Sempre a insegurança
O uso de niqab ou burca, apesar de absolutamente residual entre os muçulmanos e não obrigatório, é apresentado como um problema de segurança pública para incutir o medo na população. No entanto, não há nenhum dado objetivo que sugira problemas ao nível da identificação de cidadãos pelo uso desses trajes e tampouco riscos relacionados com comunidades religiosas e/ou imigrantes. Em Portugal, qualquer cidadão é obrigado por lei a identificar-se perante as autoridades, nas circunstâncias legalmente previstas.
«Ouvimos o CDS dizer que "Portugal não é um país de mulheres propriedade de homens", apesar de este partido se sentir legitimado a impor a gravidez a uma mulher que não a deseja, votando-a ao horror do aborto clandestino, que tantas vezes resultou na morte da própria mulher.»

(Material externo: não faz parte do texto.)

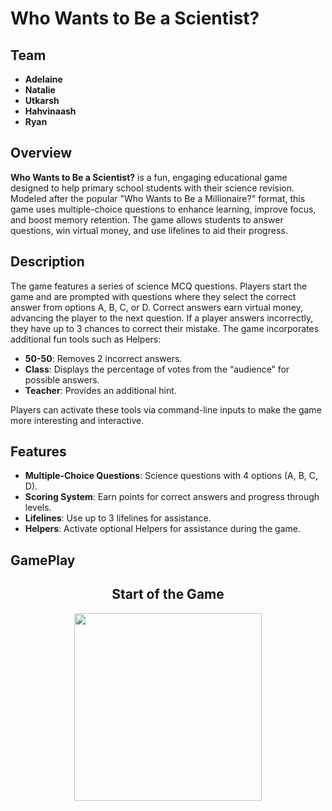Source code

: # Who Wants to Be a Scientist?

## Team

- **Adelaine**
- **Natalie**
- **Utkarsh**
- **Hahvinaash**
- **Ryan**

## Overview

**Who Wants to Be a Scientist?** is a fun, engaging educational game designed to help primary school students with their science revision. Modeled after the popular "Who Wants to Be a Millionaire?" format, this game uses multiple-choice questions to enhance learning, improve focus, and boost memory retention. The game allows students to answer questions, win virtual money, and use lifelines to aid their progress.

## Description

The game features a series of science MCQ questions. Players start the game and are prompted with questions where they select the correct answer from options A, B, C, or D. Correct answers earn virtual money, advancing the player to the next question. If a player answers incorrectly, they have up to 3 chances to correct their mistake. The game incorporates additional fun tools such as Helpers:
- **50-50**: Removes 2 incorrect answers.
- **Class**: Displays the percentage of votes from the “audience” for possible answers.
- **Teacher**: Provides an additional hint.

Players can activate these tools via command-line inputs to make the game more interesting and interactive.

## Features

- **Multiple-Choice Questions**: Science questions with 4 options (A, B, C, D).
- **Scoring System**: Earn points for correct answers and progress through levels.
- **Lifelines**: Use up to 3 lifelines for assistance.
- **Helpers**: Activate optional Helpers for assistance during the game.

## GamePlay

<h2 align="center">Start of the Game</h2>
<p align="center">
  <img src="https://github.com/Hahvinaash-Vijaykumarr/Who-Wants-To-Be-A-Scientist/Images/Start of the Game.png" width="300" />
</p>

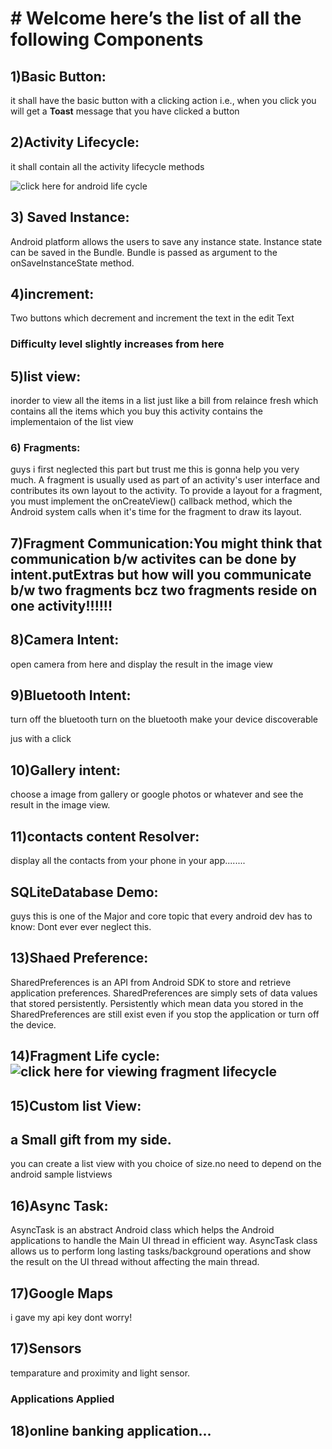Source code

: # # Welcome here’s the list of all the following Components


## 1)Basic Button:
it shall have the basic button with a clicking action i.e., when you click you will get a **Toast** message that you have clicked a button

## 2)Activity Lifecycle:
it shall contain all the activity lifecycle methods

![click here for android life cycle](https://www.google.co.in/url?sa=i&rct=j&q=&esrc=s&source=images&cd=&ved=2ahUKEwjq4e6y5qjlAhWSbysKHYcIAaIQjRx6BAgBEAQ&url=https%3A%2F%2Fwww.javatpoint.com%2Fandroid-life-cycle-of-activity&psig=AOvVaw1w1LSF_9kXgKJszoA7vsDu&ust=1571590879455249)



## 3) Saved Instance:
Android platform allows the users to save any instance state. Instance state can be saved in the Bundle. Bundle is passed as argument to the onSaveInstanceState method.


## 4)increment:
Two buttons which decrement and increment the text in the edit Text


### Difficulty level slightly increases from here


## 5)list view:
inorder to view all the items in a list just like a bill from relaince fresh which contains all the items which you buy this activity contains the implementaion of the list view

### 6) Fragments:
guys i first neglected this part but trust me this is gonna help you very much.
A fragment is usually used as part of an activity's user interface and contributes its own layout to the activity. To provide a layout for a fragment, you must implement the onCreateView() callback method, which the Android system calls when it's time for the fragment to draw its layout.

## 7)Fragment Communication:You might think that communication b/w activites can be done by intent.putExtras but how will you communicate b/w two fragments bcz two fragments reside on one activity!!!!!!

## 8)Camera Intent:
open camera from here and display the result in the image view

## 9)Bluetooth Intent:
turn off the bluetooth
turn on the bluetooth
make your device discoverable 

jus with a click

## 10)Gallery intent:
choose a image from gallery or google photos or whatever and see the result in the image view.

## 11)contacts content Resolver:

display all the contacts from your phone in your app........


## SQLiteDatabase Demo:
guys this is one of the Major and core topic that every android dev has to know:
Dont ever ever neglect this.

## 13)Shaed Preference:
SharedPreferences is an API from Android SDK to store and retrieve application preferences. SharedPreferences are simply sets of data values that stored persistently. Persistently which mean data you stored in the SharedPreferences are still exist even if you stop the application or turn off the device.

## 14)Fragment Life cycle:![click here for viewing fragment lifecycle](https://www.google.co.in/url?sa=i&rct=j&q=&esrc=s&source=images&cd=&cad=rja&uact=8&ved=2ahUKEwj_ke326KjlAhXzjuYKHb8UDNsQjRx6BAgBEAQ&url=%2Furl%3Fsa%3Di%26rct%3Dj%26q%3D%26esrc%3Ds%26source%3Dimages%26cd%3D%26ved%3D%26url%3Dhttps%253A%252F%252Fwww.javatpoint.com%252Fandroid-fragments%26psig%3DAOvVaw3gAueljZ5MIuGQ2lvHsADO%26ust%3D1571591555276463&psig=AOvVaw3gAueljZ5MIuGQ2lvHsADO&ust=1571591555276463)

## 15)Custom list View:
## a Small gift from my side.
you can create a list view with you choice of size.no need to depend on the android sample listviews

## 16)Async Task:
AsyncTask is an abstract Android class which helps the Android applications to handle the Main UI thread in efficient way. AsyncTask class allows us to perform long lasting tasks/background operations and show the result on the UI thread without affecting the main thread.


## 17)Google Maps
i gave my api key dont worry!

## 17)Sensors
temparature and proximity and light sensor.



### Applications Applied
## 18)online banking application...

De resto, quem quiser praticar crimes sem ser identificável tem meios mais discretos ao seu dispor. Pode usar capacetes, máscaras cirúrgicas, usar fatos promocionais, ou até mascarar-se de Jubas, situações que a proposta votada exceciona («A proibição prevista não se aplica sempre que tal aparência se encontre devidamente justificada por razões de saúde ou motivos profissionais, artísticos e de entretenimento ou publicidade»).
Esta lei, que expressamente abrange práticas desportivas e manifestações, é sim parte de um modelo securitário que grassa na União Europeia e que ameaça as liberdades, direitos e garantias dos cidadãos.
Pelo contrário, o que a estigmatização e desumanização de grupos sociais, religiosos ou étnicos faz é precisamente aumentar a insegurança na medida em que os crimes de ódio e a violência politicamente motivada são hoje um problema de segurança pública emergente, que as supressões feitas ao Relatório Anual de Segurança Interna não conseguem ocultar.
Uma lei que viola princípios e direitos constitucionais
Importa dizer que em Portugal ninguém pode ser coagido a nada, nenhuma mulher pode ser coagida a fazer ou a vestir seja o que for. É assim porque a Constituição e a lei protegem a liberdade de decisão (formação da vontade) e ação (realização da vontade). Nessa exata medida, não pode vir o Estado proibir as mulheres de vestir o que bem entendam.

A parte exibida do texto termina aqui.